Fans of Hadreas’s work thus far may miss his more conventional vocal performances and pop-craft, particularly given the accessibility of his last release, 2020’s Set My Heart on Fire Immediately. Even approached as a free-standing project, however, Ugly Season is a sublime and evocative sequence, Hadreas and producer-instrumentalist Blake Mills breaking important and impressive ground.
“Just a Room” launches with panoramic synths, soon transitioning into a minimalistic blend of tinkly piano notes and string accents, Hadreas offering a palimpsest of vocal hums. As the piece nears completion, Hadreas’s hums grow breathier, with synths and strings swelling in crescendo. “Herem” opens with a classically intoned mix of mellotron and synths, later segueing into bass-y rumbles juxtaposed with a trebly beep/beat that resembles a heart monitor treated with various effects. While Hadreas’s voice is more ambient than pop-centric, his tremulous delivery recalls earlier outings, such as 2012’s Put Your Back N 2 It and 2014’s Too Bright.
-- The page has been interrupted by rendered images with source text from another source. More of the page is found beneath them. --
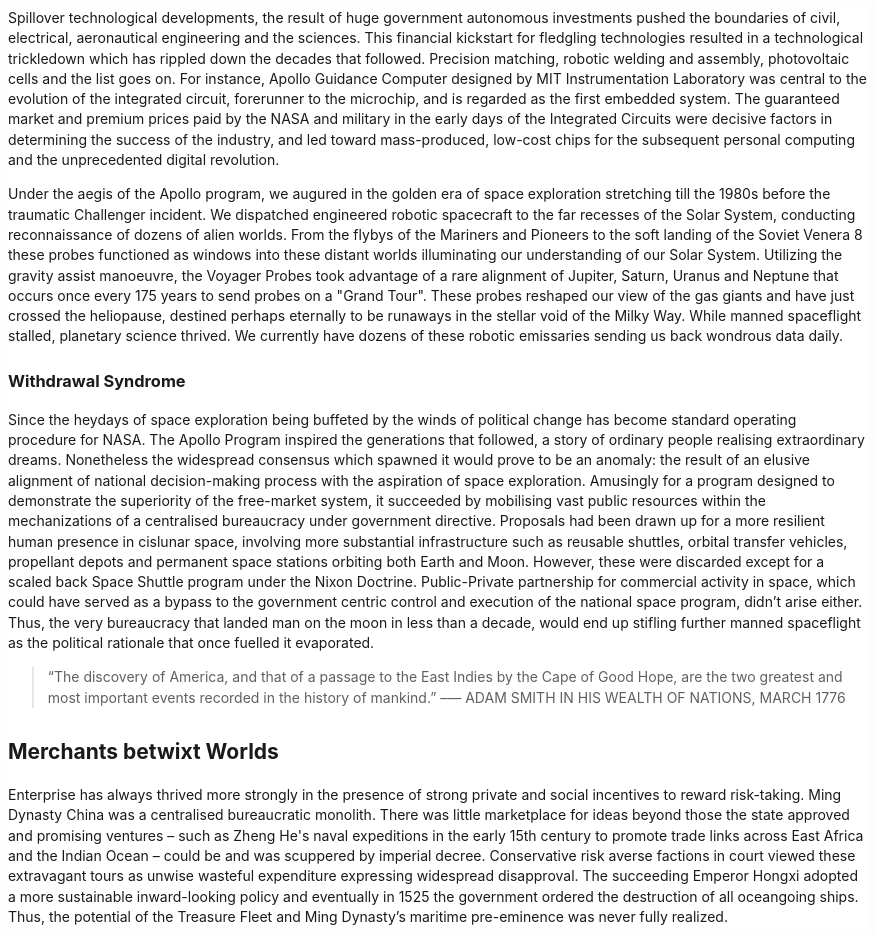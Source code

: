 Spillover technological developments, the result of huge government autonomous investments pushed the boundaries of civil, electrical, aeronautical engineering and the sciences. This financial kickstart for fledgling technologies resulted in a technological trickledown which has rippled down the decades that followed. Precision matching, robotic welding and assembly, photovoltaic cells and the list goes on. For instance, Apollo Guidance Computer designed by MIT Instrumentation Laboratory was central to the evolution of the integrated circuit, forerunner to the microchip, and is regarded as the first embedded system. The guaranteed market and premium prices paid by the NASA and military in the early days of the Integrated Circuits were decisive factors in determining the success of the industry, and led toward mass-produced, low-cost chips for the subsequent personal computing and the unprecedented digital revolution.

Under the aegis of the Apollo program, we augured in the golden era of space exploration stretching till the 1980s before the traumatic Challenger incident. We dispatched engineered robotic spacecraft to the far recesses of the Solar System, conducting reconnaissance of dozens of alien worlds. From the flybys of the Mariners and Pioneers to the soft landing of the Soviet Venera 8 these probes functioned as windows into these distant worlds illuminating our understanding of our Solar System. Utilizing the gravity assist manoeuvre, the Voyager Probes took advantage of a rare alignment of Jupiter, Saturn, Uranus and Neptune that occurs once every 175 years to send probes on a "Grand Tour". These probes reshaped our view of the gas giants and have just crossed the heliopause, destined perhaps eternally to be runaways in the stellar void of the Milky Way.  While manned spaceflight stalled, planetary science thrived. We currently have dozens of these robotic emissaries sending us back wondrous data daily.

### Withdrawal Syndrome

Since the heydays of space exploration being buffeted by the winds of political change has become standard operating procedure for NASA. The Apollo Program inspired the generations that followed, a story of ordinary people realising extraordinary dreams. Nonetheless the  widespread consensus which spawned it would prove to be an anomaly: the result of an elusive alignment of national decision-making process with the aspiration of space exploration. Amusingly for a program designed to demonstrate the superiority of the free-market system, it succeeded by mobilising vast public resources within the mechanizations of a centralised bureaucracy under government directive. Proposals had been drawn up for a more resilient human presence in cislunar space, involving more substantial infrastructure such as reusable shuttles, orbital transfer vehicles, propellant depots and permanent space stations orbiting both Earth and Moon. However, these were discarded except for a scaled back Space Shuttle program under the Nixon Doctrine. Public-Private partnership for commercial activity in space, which could have served as a bypass to the government centric control and execution of the national space program, didn’t arise either. Thus, the very bureaucracy that landed man on the moon in less than a decade, would end up stifling further manned spaceflight as the political rationale that once fuelled it evaporated.

> “The discovery of America, and that of a passage to the East Indies by the Cape of Good Hope, are the two greatest and most important events recorded in the history of mankind.” ––– ADAM SMITH IN HIS WEALTH OF NATIONS, MARCH 1776

## Merchants betwixt Worlds

Enterprise has always thrived more strongly in the presence of strong private and social incentives to reward risk-taking. Ming Dynasty China was a centralised bureaucratic monolith. There was little marketplace for ideas beyond those the state approved and promising ventures – such as Zheng He's naval expeditions in the early 15th century to promote trade links across East Africa and the Indian Ocean – could be and was scuppered by imperial decree. Conservative risk averse factions in court viewed these extravagant tours as unwise wasteful expenditure expressing widespread disapproval. The succeeding Emperor Hongxi adopted a more sustainable inward-looking policy and eventually in 1525 the government ordered the destruction of all oceangoing ships. Thus, the potential of the Treasure Fleet and Ming Dynasty’s maritime pre-eminence was never fully realized.
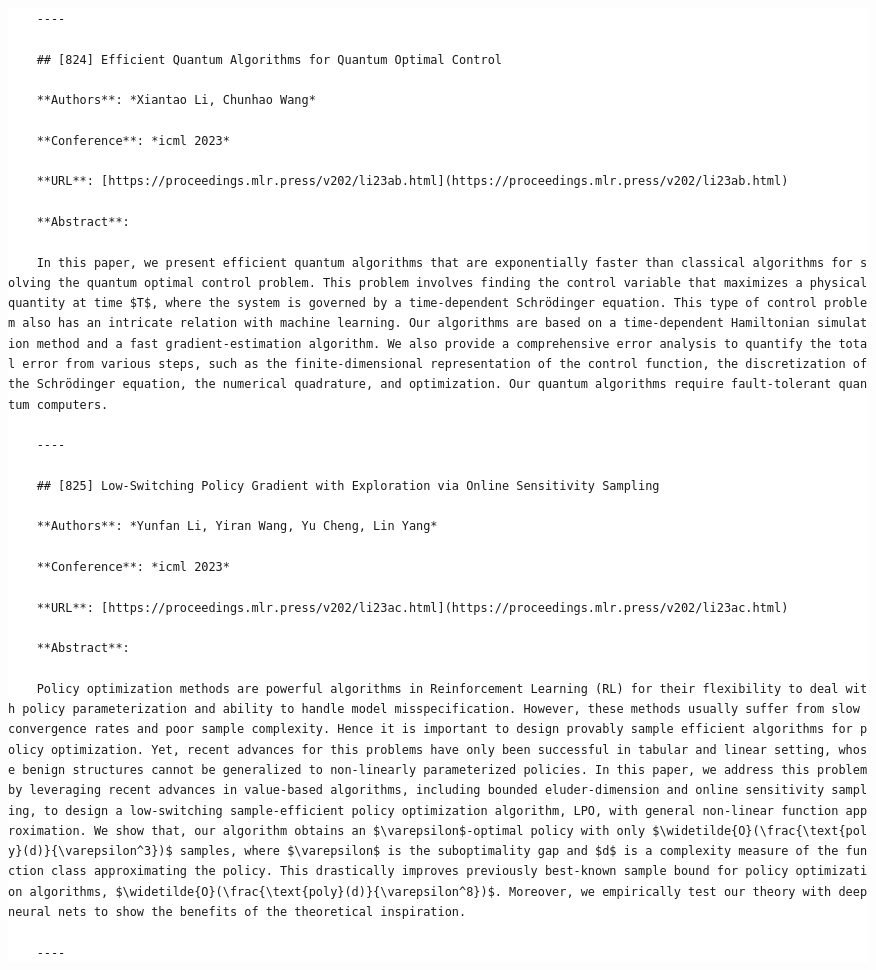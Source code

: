         ----

        ## [824] Efficient Quantum Algorithms for Quantum Optimal Control

        **Authors**: *Xiantao Li, Chunhao Wang*

        **Conference**: *icml 2023*

        **URL**: [https://proceedings.mlr.press/v202/li23ab.html](https://proceedings.mlr.press/v202/li23ab.html)

        **Abstract**:

        In this paper, we present efficient quantum algorithms that are exponentially faster than classical algorithms for solving the quantum optimal control problem. This problem involves finding the control variable that maximizes a physical quantity at time $T$, where the system is governed by a time-dependent Schrödinger equation. This type of control problem also has an intricate relation with machine learning. Our algorithms are based on a time-dependent Hamiltonian simulation method and a fast gradient-estimation algorithm. We also provide a comprehensive error analysis to quantify the total error from various steps, such as the finite-dimensional representation of the control function, the discretization of the Schrödinger equation, the numerical quadrature, and optimization. Our quantum algorithms require fault-tolerant quantum computers.

        ----

        ## [825] Low-Switching Policy Gradient with Exploration via Online Sensitivity Sampling

        **Authors**: *Yunfan Li, Yiran Wang, Yu Cheng, Lin Yang*

        **Conference**: *icml 2023*

        **URL**: [https://proceedings.mlr.press/v202/li23ac.html](https://proceedings.mlr.press/v202/li23ac.html)

        **Abstract**:

        Policy optimization methods are powerful algorithms in Reinforcement Learning (RL) for their flexibility to deal with policy parameterization and ability to handle model misspecification. However, these methods usually suffer from slow convergence rates and poor sample complexity. Hence it is important to design provably sample efficient algorithms for policy optimization. Yet, recent advances for this problems have only been successful in tabular and linear setting, whose benign structures cannot be generalized to non-linearly parameterized policies. In this paper, we address this problem by leveraging recent advances in value-based algorithms, including bounded eluder-dimension and online sensitivity sampling, to design a low-switching sample-efficient policy optimization algorithm, LPO, with general non-linear function approximation. We show that, our algorithm obtains an $\varepsilon$-optimal policy with only $\widetilde{O}(\frac{\text{poly}(d)}{\varepsilon^3})$ samples, where $\varepsilon$ is the suboptimality gap and $d$ is a complexity measure of the function class approximating the policy. This drastically improves previously best-known sample bound for policy optimization algorithms, $\widetilde{O}(\frac{\text{poly}(d)}{\varepsilon^8})$. Moreover, we empirically test our theory with deep neural nets to show the benefits of the theoretical inspiration.

        ----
“Teeth” is built around a more pop-aware vocal. Still, between verses, the track’s instrumentation is intricate and more classically oriented than we’ve heard from Hadreas (and Mills) previously. “Pop Song,” on the other hand, captures a relatively buoyant side of Hadreas. His gossamer vocal, floating above a garage-y beat, is accented by glitchy synths and flurries of piano. “Scherzo” further accentuates the experimental nature of the album, spotlighting Alan Wyffels’ cerebral piano runs, a raspy clarinet part, and background sounds that wouldn’t be out of place on Claire Rousay’s recent work.
The album's title track revolves around a reggae vibe, Hadreas offering a murky baritone vocal reminiscent of swan-song Bowie. On the almost 9-minute-long “Eye in the Wall,” Matt Chamberlain’s grounding percussion parts are contrasted with Hadreas’s aerial voice, bringing to mind Radiohead’s career-defining reconciliations of earthy rhythms and Thom Yorke’s celestial vocals. As the piece unfolds, it morphs into a fete of alternately swirling and sustained synths, increasingly adventurous percussion parts, and mercurial shifts in tone (from pastoral to agitated to segments that stir a sense of impending danger).
While Ugly Season mostly demonstrates Hadreas’s ability to facilitate atmospheric and instrumental contexts, the dystopian “Hellbent” is a distinct foray into pop noir à la mid-career Zola Jesus or an apocalyptic PJ Harvey. Hadreas displays his versatility as a singer, navigating a complex timbre – staccato, gravelly yet euphonic. Mills’ guitar is drone-y, mechanistic, conjuring the textures of U2’s Zooropa. Chamberlain’s drum part is erratic yet contained, flighty yet oddly metronomic. Closer “Cenote” serves as an appropriately stripped-down coda, a mix of sonorous piano chords and synth-y strings.
Ugly Season borrows from classical approaches, chamber- and baroque-pop templates, and the diverse canon of industrial/dystopian music. While the set may not feature the instantly infectious melodies of previous albums – frequently occurring as a soundtrack or score rather than a collection of songs, per se – Hadreas’s voice is integral to the project and employed in ways that illustrate the breadth of his talent. His musical contributions, too, highlight his gifts as an instrumentalist. Ugly Season confirms Hadreas’s commitment to discovery and resistance to reiteration.